Member of the South Carolina House of Representatives from the 14th district
- In office 1961–2002
- Preceded by: John W. Drummond
- Succeeded by: Michael Pitts (politician)

Personal details
- Born: March 8, 1928 Ware Shoals, South Carolina, U.S.
- Died: November 22, 2012 (aged 84) Laurens, South Carolina, U.S.
- Spouse: Sara Moore
- Children: 2
- Profession: Grocer

= Marion Pinckney Carnell =

American politician

Marion Pinckney Carnell (March 8, 1928 – November 22, 2012) was an American politician and businessman. From 1961 to 2002, he served as a member of the South Carolina House of Representatives from the 14th District.

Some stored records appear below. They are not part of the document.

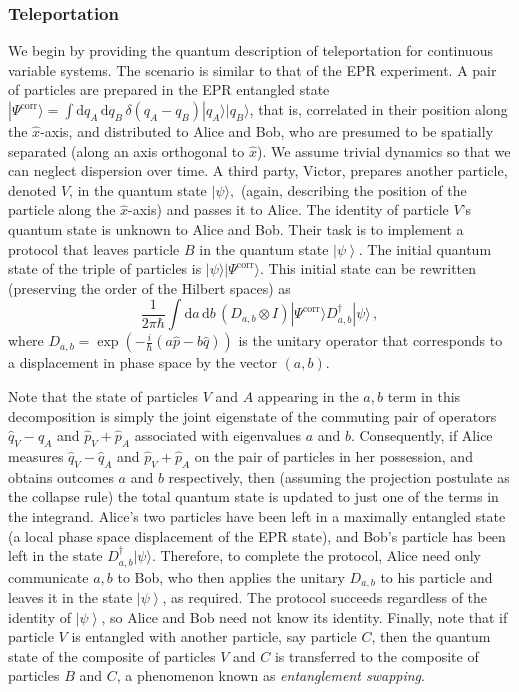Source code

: \documentclass[pra,superscriptaddress,nofootinbib,12pt]{revtex4-2}
\begin{document}
\subsubsection{Teleportation}
\label{sec:Teleportation}

We begin by providing the quantum description of teleportation for continuous variable systems.  The scenario is similar to that of the EPR experiment.  A pair of particles are prepared in the EPR entangled state $|\Psi^{\textrm{corr}}\rangle = \int \textrm{d}q_A\,\textrm{d}q_B\,\delta(q_A-q_B)|q_A\rangle|q_B\rangle$, that is, correlated in their position along the $\hat{x}$-axis, and distributed to Alice and Bob, who are presumed to be spatially separated (along an axis orthogonal to $\hat{x}$).  We assume trivial dynamics so that we can neglect dispersion over time.  A third party, Victor, prepares another particle, denoted $V$, in the quantum state $|\psi\rangle,$ (again, describing the position of the particle along the $\hat{x}$-axis) and passes it to Alice.  The identity of particle $V$'s quantum state is unknown to Alice and Bob. Their task is to implement a protocol that leaves particle $B$ in the quantum state $\left| \psi \right\rangle$.  The initial quantum state of the triple of particles is $|\psi\rangle |\Psi^{\textrm{corr}}\rangle$.
This initial state can be rewritten (preserving the order of the Hilbert spaces) as
\begin{equation}
  \frac{1}{2\pi\hbar} \int \textrm{d}a\,\textrm{d}b\,(D_{a,b} \otimes I)|\Psi^{\textrm{corr}}\rangle D^{\dag}_{a,b}|\psi\rangle\,,
\end{equation}
where $D_{a,b}=\exp(-\frac{i}{\hbar}(a\hat{p}-b\hat{q}))$ is the unitary operator that corresponds to a displacement in phase space by the vector $(a,b)$.

Note that the state of particles $V$ and $A$ appearing in the $a,b$ term in this decomposition is simply the joint eigenstate of the commuting pair of operators $\hat{q}_V-\hat{q}_A$ and $\hat{p}_V+\hat{p}_A$ associated with eigenvalues $a$ and $b$.  Consequently, if Alice measures $\hat{q}_V-\hat{q}_A$ and $\hat{p}_V+\hat{p}_A$ on the pair of particles in her possession, and obtains outcomes $a$ and $b$ respectively, then (assuming the projection postulate as the collapse rule) the total quantum state is updated to just one of the terms in the integrand.  Alice's two particles have been left in a maximally entangled state (a local phase space displacement of the EPR state), and Bob's particle has been left in the state $D^{\dag}_{a,b} |\psi \rangle$.  Therefore, to complete the protocol, Alice need only communicate $a,b$ to Bob, who then applies the unitary $D_{a,b}$ to his particle and leaves it in the state $\left| \psi \right\rangle$, as required.  The protocol succeeds regardless of the identity of $\left| \psi \right\rangle$, so Alice and Bob need not know its identity. Finally, note that if particle $V$ is entangled with another particle, say particle $C$, then the quantum state of the composite of particles $V$ and $C$ is transferred to the composite of particles $B$ and $C$, a phenomenon known as \emph{entanglement swapping}.
\end{document}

== Post-legislative service ==
In 2004, Carnell was named to the South Carolina Department of Transportation Commission.

== Honors and awards ==

- Marion P. Carnell Learning Center - Lander University
- Marion P. Carnell Library, Piedmont Technical College, Greenwood campus
- Carnell-Drummond-Mays Dinner - Greenwood County Democratic Party
- Marion P. Carnell Bridge
- Marion P. Carnell Award
- Ware Shoals Schools Hall of Fame 2023

== Personal life and death ==
Carnell died at age 84 in Laurens. Pallbearers at his funeral included Michael Pitts (politician), John W. Drummond, Floyd Nicholson, Nick Theodore and David H. Wilkins.